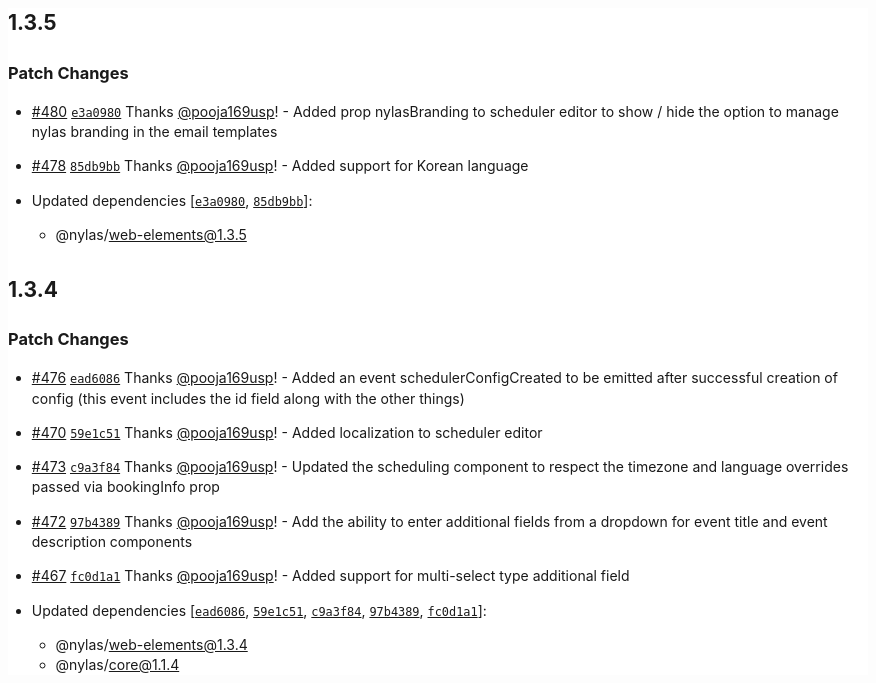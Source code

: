 ## 1.3.5

### Patch Changes

- [#480](https://github.com/nylas/nylas/pull/480) [`e3a0980`](https://github.com/nylas/nylas/commit/e3a09805268c68881b78fa4432782f2d6526eff9) Thanks [@pooja169usp](https://github.com/pooja169usp)! - Added prop nylasBranding to scheduler editor to show / hide the option to manage nylas branding in the email templates

- [#478](https://github.com/nylas/nylas/pull/478) [`85db9bb`](https://github.com/nylas/nylas/commit/85db9bbbdc36dfd83867c6005ec077311f3052c7) Thanks [@pooja169usp](https://github.com/pooja169usp)! - Added support for Korean language

- Updated dependencies [[`e3a0980`](https://github.com/nylas/nylas/commit/e3a09805268c68881b78fa4432782f2d6526eff9), [`85db9bb`](https://github.com/nylas/nylas/commit/85db9bbbdc36dfd83867c6005ec077311f3052c7)]:
  - @nylas/web-elements@1.3.5

## 1.3.4

### Patch Changes

- [#476](https://github.com/nylas/nylas/pull/476) [`ead6086`](https://github.com/nylas/nylas/commit/ead60866ffd09677de19ef9c5ec2916dfc4a5f6e) Thanks [@pooja169usp](https://github.com/pooja169usp)! - Added an event schedulerConfigCreated to be emitted after successful creation of config (this event includes the id field along with the other things)

- [#470](https://github.com/nylas/nylas/pull/470) [`59e1c51`](https://github.com/nylas/nylas/commit/59e1c510551c82cf9bc3dab47fdbe7fc6f76edfe) Thanks [@pooja169usp](https://github.com/pooja169usp)! - Added localization to scheduler editor

- [#473](https://github.com/nylas/nylas/pull/473) [`c9a3f84`](https://github.com/nylas/nylas/commit/c9a3f844aaabcfc1b9cbd3e28e96e2386b457760) Thanks [@pooja169usp](https://github.com/pooja169usp)! - Updated the scheduling component to respect the timezone and language overrides passed via bookingInfo prop

- [#472](https://github.com/nylas/nylas/pull/472) [`97b4389`](https://github.com/nylas/nylas/commit/97b43899fb24df2d54ecd7cd966809343ebceac3) Thanks [@pooja169usp](https://github.com/pooja169usp)! - Add the ability to enter additional fields from a dropdown for event title and event description components

- [#467](https://github.com/nylas/nylas/pull/467) [`fc0d1a1`](https://github.com/nylas/nylas/commit/fc0d1a1f42138dd48d2320a33b77188b6703b687) Thanks [@pooja169usp](https://github.com/pooja169usp)! - Added support for multi-select type additional field

- Updated dependencies [[`ead6086`](https://github.com/nylas/nylas/commit/ead60866ffd09677de19ef9c5ec2916dfc4a5f6e), [`59e1c51`](https://github.com/nylas/nylas/commit/59e1c510551c82cf9bc3dab47fdbe7fc6f76edfe), [`c9a3f84`](https://github.com/nylas/nylas/commit/c9a3f844aaabcfc1b9cbd3e28e96e2386b457760), [`97b4389`](https://github.com/nylas/nylas/commit/97b43899fb24df2d54ecd7cd966809343ebceac3), [`fc0d1a1`](https://github.com/nylas/nylas/commit/fc0d1a1f42138dd48d2320a33b77188b6703b687)]:
  - @nylas/web-elements@1.3.4
  - @nylas/core@1.1.4
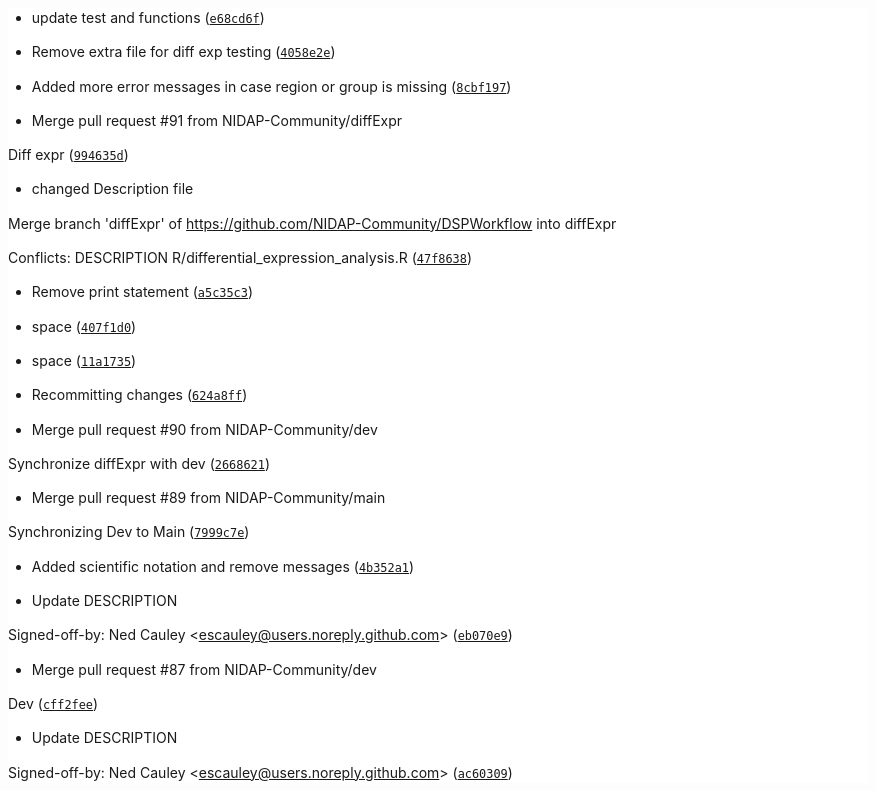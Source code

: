 * update test and functions ([`e68cd6f`](https://github.com/ruiheesi/DSPWorkflow/commit/e68cd6fe275dbb9c8601038f1e8d04a76004693e))

* Remove extra file for diff exp testing ([`4058e2e`](https://github.com/ruiheesi/DSPWorkflow/commit/4058e2edeb1339ec3a009a50310b659eedeb2d1c))

* Added more error messages in case region or group is missing ([`8cbf197`](https://github.com/ruiheesi/DSPWorkflow/commit/8cbf1972956479d39dbb42ea36cc1b41842dcef8))

* Merge pull request #91 from NIDAP-Community/diffExpr

Diff expr ([`994635d`](https://github.com/ruiheesi/DSPWorkflow/commit/994635dcc09be4bb383e83605463bc952efd5596))

* changed Description file

Merge branch &#39;diffExpr&#39; of https://github.com/NIDAP-Community/DSPWorkflow into diffExpr

Conflicts:
	DESCRIPTION
	R/differential_expression_analysis.R ([`47f8638`](https://github.com/ruiheesi/DSPWorkflow/commit/47f86388452aea153983c1da1ff46ab99770f776))

* Remove print statement ([`a5c35c3`](https://github.com/ruiheesi/DSPWorkflow/commit/a5c35c30ee86083db1f15b6d0b7b663ec55ed9fa))

* space ([`407f1d0`](https://github.com/ruiheesi/DSPWorkflow/commit/407f1d026fe7a6fba1fbf27f0e156f4c5810fc2d))

* space ([`11a1735`](https://github.com/ruiheesi/DSPWorkflow/commit/11a1735c557bcc1e1282e2f9b70adb432dac2cd4))

* Recommitting changes ([`624a8ff`](https://github.com/ruiheesi/DSPWorkflow/commit/624a8ffe01e2bb9c669faf9379c759d7597907e9))

* Merge pull request #90 from NIDAP-Community/dev

Synchronize diffExpr with dev ([`2668621`](https://github.com/ruiheesi/DSPWorkflow/commit/266862106abf00c801ce9f04a09dcaa833c97d22))

* Merge pull request #89 from NIDAP-Community/main

Synchronizing Dev to Main ([`7999c7e`](https://github.com/ruiheesi/DSPWorkflow/commit/7999c7e791fa76f6efbcfddf8ea66949257017df))

* Added scientific notation and remove messages ([`4b352a1`](https://github.com/ruiheesi/DSPWorkflow/commit/4b352a1724a88ba5566f1d34ad4fa207e75453ca))

* Update DESCRIPTION

Signed-off-by: Ned Cauley &lt;escauley@users.noreply.github.com&gt; ([`eb070e9`](https://github.com/ruiheesi/DSPWorkflow/commit/eb070e9edda74377a0270c5d67154964e76a4247))

* Merge pull request #87 from NIDAP-Community/dev

Dev ([`cff2fee`](https://github.com/ruiheesi/DSPWorkflow/commit/cff2fee45182d56f7200697cc5f4389946d62dfd))

* Update DESCRIPTION

Signed-off-by: Ned Cauley &lt;escauley@users.noreply.github.com&gt; ([`ac60309`](https://github.com/ruiheesi/DSPWorkflow/commit/ac60309068a5ec5797376a522f77b2ca956b0cb8))
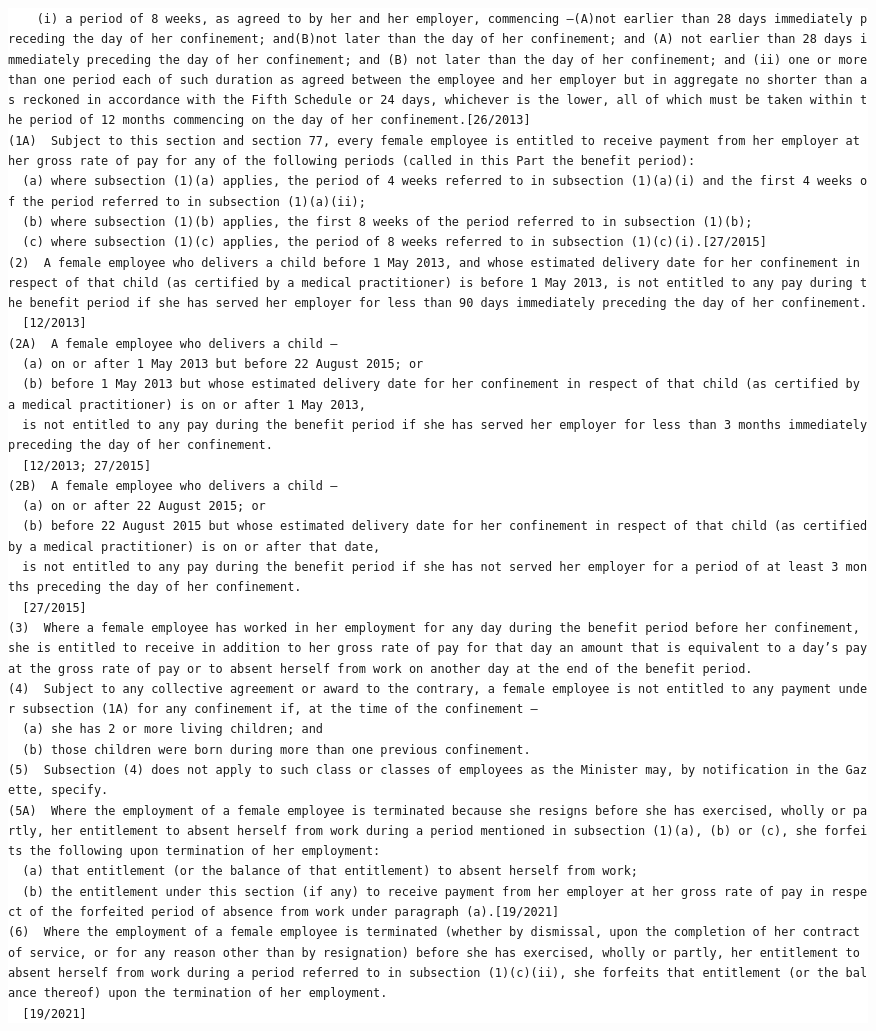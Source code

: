         (i) a period of 8 weeks, as agreed to by her and her employer, commencing —(A)not earlier than 28 days immediately preceding the day of her confinement; and(B)not later than the day of her confinement; and (A) not earlier than 28 days immediately preceding the day of her confinement; and (B) not later than the day of her confinement; and (ii) one or more than one period each of such duration as agreed between the employee and her employer but in aggregate no shorter than as reckoned in accordance with the Fifth Schedule or 24 days, whichever is the lower, all of which must be taken within the period of 12 months commencing on the day of her confinement.[26/2013]
    (1A)  Subject to this section and section 77, every female employee is entitled to receive payment from her employer at her gross rate of pay for any of the following periods (called in this Part the benefit period):
      (a) where subsection (1)(a) applies, the period of 4 weeks referred to in subsection (1)(a)(i) and the first 4 weeks of the period referred to in subsection (1)(a)(ii);
      (b) where subsection (1)(b) applies, the first 8 weeks of the period referred to in subsection (1)(b);
      (c) where subsection (1)(c) applies, the period of 8 weeks referred to in subsection (1)(c)(i).[27/2015]
    (2)  A female employee who delivers a child before 1 May 2013, and whose estimated delivery date for her confinement in respect of that child (as certified by a medical practitioner) is before 1 May 2013, is not entitled to any pay during the benefit period if she has served her employer for less than 90 days immediately preceding the day of her confinement.
      [12/2013]
    (2A)  A female employee who delivers a child —
      (a) on or after 1 May 2013 but before 22 August 2015; or
      (b) before 1 May 2013 but whose estimated delivery date for her confinement in respect of that child (as certified by a medical practitioner) is on or after 1 May 2013,
      is not entitled to any pay during the benefit period if she has served her employer for less than 3 months immediately preceding the day of her confinement.
      [12/2013; 27/2015]
    (2B)  A female employee who delivers a child —
      (a) on or after 22 August 2015; or
      (b) before 22 August 2015 but whose estimated delivery date for her confinement in respect of that child (as certified by a medical practitioner) is on or after that date,
      is not entitled to any pay during the benefit period if she has not served her employer for a period of at least 3 months preceding the day of her confinement.
      [27/2015]
    (3)  Where a female employee has worked in her employment for any day during the benefit period before her confinement, she is entitled to receive in addition to her gross rate of pay for that day an amount that is equivalent to a day’s pay at the gross rate of pay or to absent herself from work on another day at the end of the benefit period.
    (4)  Subject to any collective agreement or award to the contrary, a female employee is not entitled to any payment under subsection (1A) for any confinement if, at the time of the confinement —
      (a) she has 2 or more living children; and
      (b) those children were born during more than one previous confinement.
    (5)  Subsection (4) does not apply to such class or classes of employees as the Minister may, by notification in the Gazette, specify.
    (5A)  Where the employment of a female employee is terminated because she resigns before she has exercised, wholly or partly, her entitlement to absent herself from work during a period mentioned in subsection (1)(a), (b) or (c), she forfeits the following upon termination of her employment:
      (a) that entitlement (or the balance of that entitlement) to absent herself from work;
      (b) the entitlement under this section (if any) to receive payment from her employer at her gross rate of pay in respect of the forfeited period of absence from work under paragraph (a).[19/2021]
    (6)  Where the employment of a female employee is terminated (whether by dismissal, upon the completion of her contract of service, or for any reason other than by resignation) before she has exercised, wholly or partly, her entitlement to absent herself from work during a period referred to in subsection (1)(c)(ii), she forfeits that entitlement (or the balance thereof) upon the termination of her employment.
      [19/2021]

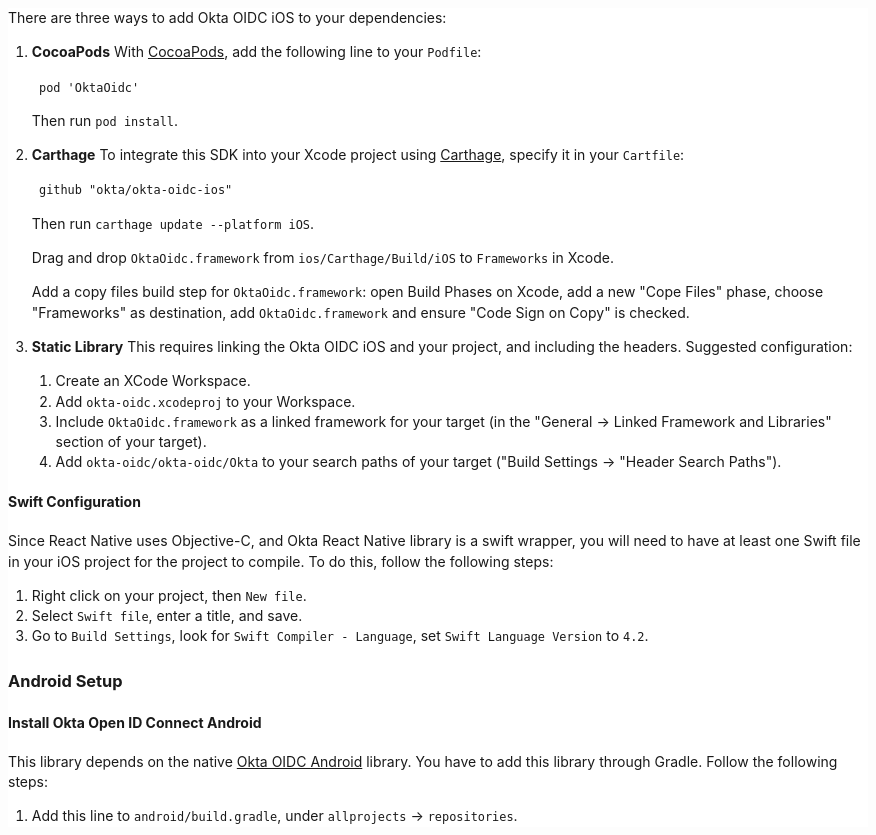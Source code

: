 There are three ways to add Okta OIDC iOS to your dependencies:

1. **CocoaPods**
   With [CocoaPods](https://guides.cocoapods.org/using/getting-started.html), add the following line to
   your `Podfile`:
       
		pod 'OktaOidc'
			 
   Then run `pod install`.

2. **Carthage**
	 To integrate this SDK into your Xcode project using [Carthage](https://github.com/Carthage/Carthage), specify it in your `Cartfile`:
 		 
		github "okta/okta-oidc-ios"		 

	 Then run `carthage update --platform iOS`.

   Drag and drop `OktaOidc.framework` from `ios/Carthage/Build/iOS` to `Frameworks` in Xcode.

   Add a copy files build step for `OktaOidc.framework`: open Build Phases on Xcode, add a new "Cope Files" phase, choose "Frameworks" as destination, add `OktaOidc.framework` and ensure "Code Sign on Copy" is checked.			

3. **Static Library**
 	 This requires linking the Okta OIDC iOS and your project, and including the headers. 
	 Suggested configuration:

   1. Create an XCode Workspace.
   2. Add `okta-oidc.xcodeproj` to your Workspace.
   3. Include `OktaOidc.framework` as a linked framework for your target (in the "General -> Linked Framework and
      Libraries" section of your target).
   4. Add `okta-oidc/okta-oidc/Okta` to your search paths of your target ("Build Settings -> "Header Search
      Paths").

#### Swift Configuration
Since React Native uses Objective-C, and Okta React Native library is a swift wrapper, you will need to have at least one Swift file in your iOS project for the project to compile. To do this, follow the following steps:

1. Right click on your project, then `New file`.
2. Select `Swift file`, enter a title, and save.
3. Go to `Build Settings`, look for `Swift Compiler - Language`, set `Swift Language Version` to `4.2`.



### Android Setup

#### Install Okta Open ID Connect Android
This library depends on the native [Okta OIDC Android](https://github.com/okta/okta-oidc-android) library. You have to add this library through Gradle. Follow the following steps:

1. Add this line to `android/build.gradle`, under `allprojects` -> `repositories`.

▸ **Work item**
Exactly as they stand, set down the lines from the start of the material through the line with "event description components", both ends included, omitting the pictures.

▸ **Your solution**
Source code

: ## 1.3.5

### Patch Changes

- [#480](https://github.com/nylas/nylas/pull/480) [`e3a0980`](https://github.com/nylas/nylas/commit/e3a09805268c68881b78fa4432782f2d6526eff9) Thanks [@pooja169usp](https://github.com/pooja169usp)! - Added prop nylasBranding to scheduler editor to show / hide the option to manage nylas branding in the email templates

- [#478](https://github.com/nylas/nylas/pull/478) [`85db9bb`](https://github.com/nylas/nylas/commit/85db9bbbdc36dfd83867c6005ec077311f3052c7) Thanks [@pooja169usp](https://github.com/pooja169usp)! - Added support for Korean language

- Updated dependencies [[`e3a0980`](https://github.com/nylas/nylas/commit/e3a09805268c68881b78fa4432782f2d6526eff9), [`85db9bb`](https://github.com/nylas/nylas/commit/85db9bbbdc36dfd83867c6005ec077311f3052c7)]:
  - @nylas/web-elements@1.3.5

## 1.3.4

### Patch Changes

- [#476](https://github.com/nylas/nylas/pull/476) [`ead6086`](https://github.com/nylas/nylas/commit/ead60866ffd09677de19ef9c5ec2916dfc4a5f6e) Thanks [@pooja169usp](https://github.com/pooja169usp)! - Added an event schedulerConfigCreated to be emitted after successful creation of config (this event includes the id field along with the other things)

- [#470](https://github.com/nylas/nylas/pull/470) [`59e1c51`](https://github.com/nylas/nylas/commit/59e1c510551c82cf9bc3dab47fdbe7fc6f76edfe) Thanks [@pooja169usp](https://github.com/pooja169usp)! - Added localization to scheduler editor

- [#473](https://github.com/nylas/nylas/pull/473) [`c9a3f84`](https://github.com/nylas/nylas/commit/c9a3f844aaabcfc1b9cbd3e28e96e2386b457760) Thanks [@pooja169usp](https://github.com/pooja169usp)! - Updated the scheduling component to respect the timezone and language overrides passed via bookingInfo prop

- [#472](https://github.com/nylas/nylas/pull/472) [`97b4389`](https://github.com/nylas/nylas/commit/97b43899fb24df2d54ecd7cd966809343ebceac3) Thanks [@pooja169usp](https://github.com/pooja169usp)! - Add the ability to enter additional fields from a dropdown for event title and event description components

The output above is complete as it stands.